- [ASSIGNMENT]:
Output exactly those lines of the data that lie between the line containing "[MIT Licence](https://opensource.org/licenses/mit-license.php)" and the final line, both ends counted.

--- --- ---

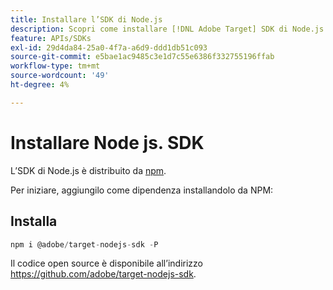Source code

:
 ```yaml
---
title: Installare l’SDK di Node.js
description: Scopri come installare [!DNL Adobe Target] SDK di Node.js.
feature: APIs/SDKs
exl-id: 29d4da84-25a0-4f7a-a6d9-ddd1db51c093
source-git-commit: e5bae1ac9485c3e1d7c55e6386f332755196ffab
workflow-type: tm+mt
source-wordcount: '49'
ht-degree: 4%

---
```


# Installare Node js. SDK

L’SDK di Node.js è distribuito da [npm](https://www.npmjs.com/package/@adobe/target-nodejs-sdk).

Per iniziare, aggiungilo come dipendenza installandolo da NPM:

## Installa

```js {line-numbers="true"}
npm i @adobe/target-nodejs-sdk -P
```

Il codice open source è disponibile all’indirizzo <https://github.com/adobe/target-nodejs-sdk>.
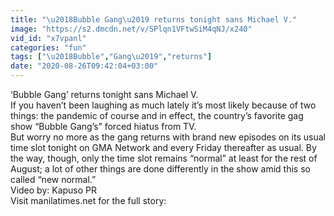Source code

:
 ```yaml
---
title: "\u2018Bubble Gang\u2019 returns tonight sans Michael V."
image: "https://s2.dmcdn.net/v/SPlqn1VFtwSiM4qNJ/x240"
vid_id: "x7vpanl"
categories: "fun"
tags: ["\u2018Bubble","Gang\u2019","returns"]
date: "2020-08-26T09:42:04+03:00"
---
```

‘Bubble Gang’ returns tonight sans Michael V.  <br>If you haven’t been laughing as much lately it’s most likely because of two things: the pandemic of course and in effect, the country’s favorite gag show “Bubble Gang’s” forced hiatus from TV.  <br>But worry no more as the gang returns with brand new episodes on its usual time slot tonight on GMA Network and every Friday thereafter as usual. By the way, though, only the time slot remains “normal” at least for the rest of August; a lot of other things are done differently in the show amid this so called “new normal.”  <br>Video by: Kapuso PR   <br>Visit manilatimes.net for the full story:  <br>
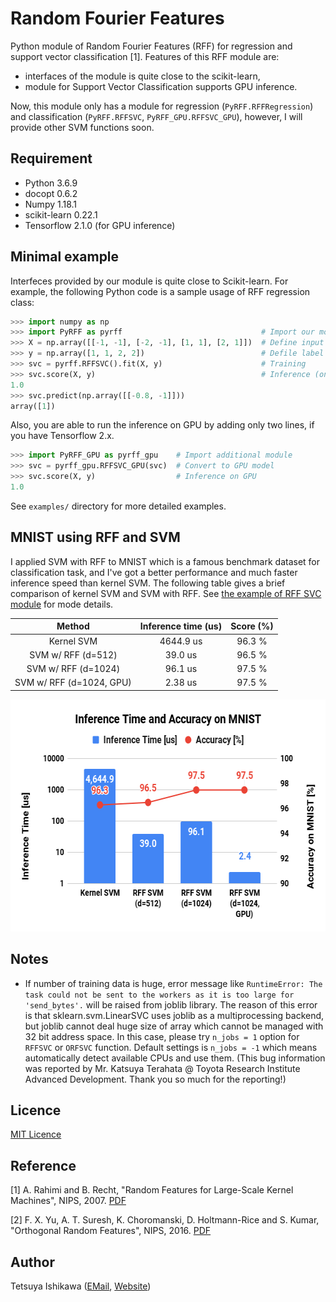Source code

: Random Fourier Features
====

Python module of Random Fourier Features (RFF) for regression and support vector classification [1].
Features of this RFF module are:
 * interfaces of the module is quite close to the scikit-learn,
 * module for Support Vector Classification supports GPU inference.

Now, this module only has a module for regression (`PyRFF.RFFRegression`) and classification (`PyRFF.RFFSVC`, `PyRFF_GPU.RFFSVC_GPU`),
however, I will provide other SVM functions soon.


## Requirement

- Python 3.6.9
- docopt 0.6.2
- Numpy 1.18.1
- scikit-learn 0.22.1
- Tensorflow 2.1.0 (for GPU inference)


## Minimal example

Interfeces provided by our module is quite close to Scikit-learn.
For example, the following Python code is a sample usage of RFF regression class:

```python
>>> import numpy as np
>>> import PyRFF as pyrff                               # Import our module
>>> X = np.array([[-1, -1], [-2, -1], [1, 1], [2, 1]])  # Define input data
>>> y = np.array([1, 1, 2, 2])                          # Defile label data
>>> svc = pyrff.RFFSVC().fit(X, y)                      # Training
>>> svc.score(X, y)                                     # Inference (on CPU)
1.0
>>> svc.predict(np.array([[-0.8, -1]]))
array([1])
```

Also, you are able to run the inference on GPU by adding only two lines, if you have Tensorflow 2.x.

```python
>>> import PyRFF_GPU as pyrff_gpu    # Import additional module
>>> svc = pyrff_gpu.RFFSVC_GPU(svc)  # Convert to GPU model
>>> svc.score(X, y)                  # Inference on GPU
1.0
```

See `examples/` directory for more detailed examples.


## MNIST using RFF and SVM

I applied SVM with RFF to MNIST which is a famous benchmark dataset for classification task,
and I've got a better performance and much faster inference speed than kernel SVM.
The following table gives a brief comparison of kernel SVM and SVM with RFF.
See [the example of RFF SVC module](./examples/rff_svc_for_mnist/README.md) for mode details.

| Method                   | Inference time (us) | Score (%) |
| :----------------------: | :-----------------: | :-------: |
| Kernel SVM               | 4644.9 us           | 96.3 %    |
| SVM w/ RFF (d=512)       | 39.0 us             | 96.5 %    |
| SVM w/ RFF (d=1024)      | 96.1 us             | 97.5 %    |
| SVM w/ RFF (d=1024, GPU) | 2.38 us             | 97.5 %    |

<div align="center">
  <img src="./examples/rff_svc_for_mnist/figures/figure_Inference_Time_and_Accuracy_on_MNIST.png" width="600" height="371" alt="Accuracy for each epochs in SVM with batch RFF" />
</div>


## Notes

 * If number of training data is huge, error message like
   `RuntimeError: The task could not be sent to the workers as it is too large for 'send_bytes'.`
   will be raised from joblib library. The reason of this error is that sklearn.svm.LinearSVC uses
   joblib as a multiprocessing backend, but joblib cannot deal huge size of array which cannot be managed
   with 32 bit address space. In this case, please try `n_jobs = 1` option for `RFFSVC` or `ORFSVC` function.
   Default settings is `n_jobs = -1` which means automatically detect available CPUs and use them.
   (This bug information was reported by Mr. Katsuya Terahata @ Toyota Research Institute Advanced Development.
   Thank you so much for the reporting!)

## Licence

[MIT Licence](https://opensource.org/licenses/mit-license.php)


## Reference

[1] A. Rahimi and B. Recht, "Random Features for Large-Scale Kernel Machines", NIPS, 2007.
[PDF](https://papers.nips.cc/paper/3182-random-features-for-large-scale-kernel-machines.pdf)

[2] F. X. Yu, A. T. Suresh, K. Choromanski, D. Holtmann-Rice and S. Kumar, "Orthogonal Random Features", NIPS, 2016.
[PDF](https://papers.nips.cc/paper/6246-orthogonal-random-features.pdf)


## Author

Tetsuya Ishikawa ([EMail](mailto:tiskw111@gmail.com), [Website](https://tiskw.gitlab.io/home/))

--- --- ---

- [ANSWER AREA]:
[MIT Licence](https://opensource.org/licenses/mit-license.php)


## Reference

[1] A. Rahimi and B. Recht, "Random Features for Large-Scale Kernel Machines", NIPS, 2007.
[PDF](https://papers.nips.cc/paper/3182-random-features-for-large-scale-kernel-machines.pdf)

[2] F. X. Yu, A. T. Suresh, K. Choromanski, D. Holtmann-Rice and S. Kumar, "Orthogonal Random Features", NIPS, 2016.
[PDF](https://papers.nips.cc/paper/6246-orthogonal-random-features.pdf)


## Author

Tetsuya Ishikawa ([EMail](mailto:tiskw111@gmail.com), [Website](https://tiskw.gitlab.io/home/))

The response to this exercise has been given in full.